This topic describes how PolarDB for MySQL improves the efficiency of semisynchronous replication based on physical replication and reduces the impact of semisynchronous replication on the performance of the primary database. This topic describes the background information of the semisynchronous replication feature based on physical replication, how the feature works, usage notes, and performance test result. This topic also provides answers to the frequently asked questions about this feature.
Background information
By default, MySQL supports semisynchronous replication based on binary logs. In this replication mode, a transaction can be committed in the primary database only after a secondary database confirms that it has received and synchronized the binary logs generated for the transaction. However, this synchronization mode causes additional latency, which has a certain impact on the write performance of the primary database.
PolarDB for MySQL uses the physical replication architecture to synchronize data between the primary and secondary zones by using highly efficient redo logs.
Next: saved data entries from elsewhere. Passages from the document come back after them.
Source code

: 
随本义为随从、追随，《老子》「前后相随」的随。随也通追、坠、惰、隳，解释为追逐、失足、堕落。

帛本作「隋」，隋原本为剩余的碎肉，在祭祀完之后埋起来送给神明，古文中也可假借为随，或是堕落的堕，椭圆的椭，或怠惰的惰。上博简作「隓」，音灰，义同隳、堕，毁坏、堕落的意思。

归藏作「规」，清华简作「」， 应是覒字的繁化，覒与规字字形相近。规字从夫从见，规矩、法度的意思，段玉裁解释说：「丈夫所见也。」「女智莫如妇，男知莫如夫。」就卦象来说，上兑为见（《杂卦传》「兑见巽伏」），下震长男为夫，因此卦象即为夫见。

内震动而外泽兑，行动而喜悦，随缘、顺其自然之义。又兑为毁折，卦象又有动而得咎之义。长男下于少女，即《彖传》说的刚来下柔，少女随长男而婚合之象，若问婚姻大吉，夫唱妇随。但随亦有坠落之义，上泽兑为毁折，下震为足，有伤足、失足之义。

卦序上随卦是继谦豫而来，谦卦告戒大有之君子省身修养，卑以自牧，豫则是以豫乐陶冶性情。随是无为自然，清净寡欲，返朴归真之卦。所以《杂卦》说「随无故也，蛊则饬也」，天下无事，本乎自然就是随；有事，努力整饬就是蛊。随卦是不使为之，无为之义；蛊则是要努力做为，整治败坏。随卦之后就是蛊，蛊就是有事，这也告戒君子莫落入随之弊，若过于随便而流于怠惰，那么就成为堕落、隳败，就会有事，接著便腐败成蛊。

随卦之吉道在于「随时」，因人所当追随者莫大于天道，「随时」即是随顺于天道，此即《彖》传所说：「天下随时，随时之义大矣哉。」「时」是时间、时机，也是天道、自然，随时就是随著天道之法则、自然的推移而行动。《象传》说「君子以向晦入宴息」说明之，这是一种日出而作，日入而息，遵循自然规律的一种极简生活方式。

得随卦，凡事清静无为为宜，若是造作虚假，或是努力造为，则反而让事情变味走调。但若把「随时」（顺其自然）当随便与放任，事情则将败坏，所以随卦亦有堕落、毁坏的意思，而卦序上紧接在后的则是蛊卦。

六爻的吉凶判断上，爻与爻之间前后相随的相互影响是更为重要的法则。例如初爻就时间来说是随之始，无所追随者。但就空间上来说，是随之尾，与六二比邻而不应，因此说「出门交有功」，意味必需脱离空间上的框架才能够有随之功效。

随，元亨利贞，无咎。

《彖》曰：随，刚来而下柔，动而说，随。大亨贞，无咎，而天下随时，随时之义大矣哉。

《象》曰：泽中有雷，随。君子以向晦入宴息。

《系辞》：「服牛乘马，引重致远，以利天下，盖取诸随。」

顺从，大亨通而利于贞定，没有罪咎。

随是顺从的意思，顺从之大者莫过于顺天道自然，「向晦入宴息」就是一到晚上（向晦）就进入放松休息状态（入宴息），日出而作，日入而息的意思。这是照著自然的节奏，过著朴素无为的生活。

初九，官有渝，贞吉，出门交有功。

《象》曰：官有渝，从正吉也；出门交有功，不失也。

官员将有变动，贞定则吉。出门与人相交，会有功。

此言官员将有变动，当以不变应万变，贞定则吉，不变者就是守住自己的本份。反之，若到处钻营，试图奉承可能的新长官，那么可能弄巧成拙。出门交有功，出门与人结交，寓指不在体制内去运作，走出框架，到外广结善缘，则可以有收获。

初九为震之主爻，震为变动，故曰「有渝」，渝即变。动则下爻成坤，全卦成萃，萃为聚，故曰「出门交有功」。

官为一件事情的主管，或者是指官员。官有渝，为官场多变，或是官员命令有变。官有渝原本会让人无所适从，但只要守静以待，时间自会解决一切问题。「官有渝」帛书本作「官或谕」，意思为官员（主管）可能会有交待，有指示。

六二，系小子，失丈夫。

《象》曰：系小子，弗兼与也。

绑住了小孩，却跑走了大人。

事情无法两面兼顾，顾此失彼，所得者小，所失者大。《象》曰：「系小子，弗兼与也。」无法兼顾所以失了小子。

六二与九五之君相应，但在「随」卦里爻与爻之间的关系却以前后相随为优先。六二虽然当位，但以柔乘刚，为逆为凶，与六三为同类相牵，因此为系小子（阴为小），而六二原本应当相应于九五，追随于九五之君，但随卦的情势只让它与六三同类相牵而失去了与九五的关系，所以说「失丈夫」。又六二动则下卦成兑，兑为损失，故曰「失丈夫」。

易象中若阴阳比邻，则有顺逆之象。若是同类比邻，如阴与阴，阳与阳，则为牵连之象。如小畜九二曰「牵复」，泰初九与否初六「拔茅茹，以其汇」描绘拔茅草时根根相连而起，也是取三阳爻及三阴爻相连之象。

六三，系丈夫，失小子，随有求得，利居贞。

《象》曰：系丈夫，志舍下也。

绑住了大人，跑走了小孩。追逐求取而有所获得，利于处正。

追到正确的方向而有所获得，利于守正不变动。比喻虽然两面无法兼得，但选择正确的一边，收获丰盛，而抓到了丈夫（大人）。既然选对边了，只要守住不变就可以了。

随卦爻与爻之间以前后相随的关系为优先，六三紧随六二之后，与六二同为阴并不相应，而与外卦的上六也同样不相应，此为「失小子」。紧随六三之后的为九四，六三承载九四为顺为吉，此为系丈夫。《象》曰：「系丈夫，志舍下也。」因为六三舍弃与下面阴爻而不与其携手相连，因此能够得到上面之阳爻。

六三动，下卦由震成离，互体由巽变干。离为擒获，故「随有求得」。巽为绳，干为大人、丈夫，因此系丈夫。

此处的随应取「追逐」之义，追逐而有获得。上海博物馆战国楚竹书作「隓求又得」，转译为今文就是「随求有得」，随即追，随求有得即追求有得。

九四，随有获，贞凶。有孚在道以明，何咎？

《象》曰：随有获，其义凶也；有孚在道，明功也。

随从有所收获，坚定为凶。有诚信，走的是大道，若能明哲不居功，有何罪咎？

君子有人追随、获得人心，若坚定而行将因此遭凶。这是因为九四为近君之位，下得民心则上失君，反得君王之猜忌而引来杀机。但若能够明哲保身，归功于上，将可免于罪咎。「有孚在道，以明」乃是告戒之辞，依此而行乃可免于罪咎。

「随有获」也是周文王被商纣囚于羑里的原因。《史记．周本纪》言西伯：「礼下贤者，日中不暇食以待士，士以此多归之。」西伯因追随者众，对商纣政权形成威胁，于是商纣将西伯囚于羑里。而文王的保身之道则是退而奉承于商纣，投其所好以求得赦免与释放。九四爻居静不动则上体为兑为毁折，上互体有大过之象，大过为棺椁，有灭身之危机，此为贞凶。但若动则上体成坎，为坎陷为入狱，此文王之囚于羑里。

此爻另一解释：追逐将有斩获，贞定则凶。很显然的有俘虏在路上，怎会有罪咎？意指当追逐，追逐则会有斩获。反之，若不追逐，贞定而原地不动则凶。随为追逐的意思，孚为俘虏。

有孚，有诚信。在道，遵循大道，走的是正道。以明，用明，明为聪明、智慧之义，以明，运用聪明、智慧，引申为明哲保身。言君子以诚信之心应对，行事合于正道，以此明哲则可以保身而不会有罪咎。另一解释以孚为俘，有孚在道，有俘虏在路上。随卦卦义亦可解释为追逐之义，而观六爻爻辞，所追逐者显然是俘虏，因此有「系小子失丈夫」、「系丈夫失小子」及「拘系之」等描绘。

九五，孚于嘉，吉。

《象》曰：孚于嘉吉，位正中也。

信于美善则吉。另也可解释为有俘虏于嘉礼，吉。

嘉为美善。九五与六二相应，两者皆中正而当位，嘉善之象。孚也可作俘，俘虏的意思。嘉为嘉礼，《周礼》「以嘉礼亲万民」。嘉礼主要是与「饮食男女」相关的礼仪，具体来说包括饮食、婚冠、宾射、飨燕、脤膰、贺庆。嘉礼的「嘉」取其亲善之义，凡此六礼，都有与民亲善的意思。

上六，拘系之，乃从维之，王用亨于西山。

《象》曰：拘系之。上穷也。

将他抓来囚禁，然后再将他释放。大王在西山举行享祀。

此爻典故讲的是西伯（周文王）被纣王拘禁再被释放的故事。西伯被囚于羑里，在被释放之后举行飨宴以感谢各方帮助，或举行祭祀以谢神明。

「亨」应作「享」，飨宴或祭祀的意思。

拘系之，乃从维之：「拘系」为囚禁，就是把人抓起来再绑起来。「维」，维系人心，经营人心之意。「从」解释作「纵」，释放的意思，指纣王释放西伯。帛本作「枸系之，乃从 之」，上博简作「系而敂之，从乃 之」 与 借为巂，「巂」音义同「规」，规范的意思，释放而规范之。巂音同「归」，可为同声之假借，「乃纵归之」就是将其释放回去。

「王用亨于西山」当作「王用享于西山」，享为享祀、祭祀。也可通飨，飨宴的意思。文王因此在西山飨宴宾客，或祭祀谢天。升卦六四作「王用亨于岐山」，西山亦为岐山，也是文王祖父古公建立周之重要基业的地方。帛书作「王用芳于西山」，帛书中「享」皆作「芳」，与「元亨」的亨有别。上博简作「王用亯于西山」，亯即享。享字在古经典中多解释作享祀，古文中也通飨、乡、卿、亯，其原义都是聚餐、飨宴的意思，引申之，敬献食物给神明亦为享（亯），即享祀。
This improves the efficiency of semisynchronous replication and significantly reduces the performance loss of the primary database. Under heavy concurrent loads, semisynchronous replication based on physical replication degrades performance only by about 10% when compared with asynchronous replication.
Compared with MySQL semisynchronous replication based on binary logs, PolarDB for MySQL semisynchronous replication based on physical replication (redo stream) provides higher synchronization efficiency. During the execution of a transaction, the redo logs are generated and transmitted to the secondary zone in real time. Therefore, the transaction can be committed immediately after the redo log for commit is synchronized to the secondary zone. In MySQL semisynchronous replication based on binary logs, complete binary logs can be generated only when a transaction is to be committed. An operation success message can be returned to the client only after all the binary logs are synchronized.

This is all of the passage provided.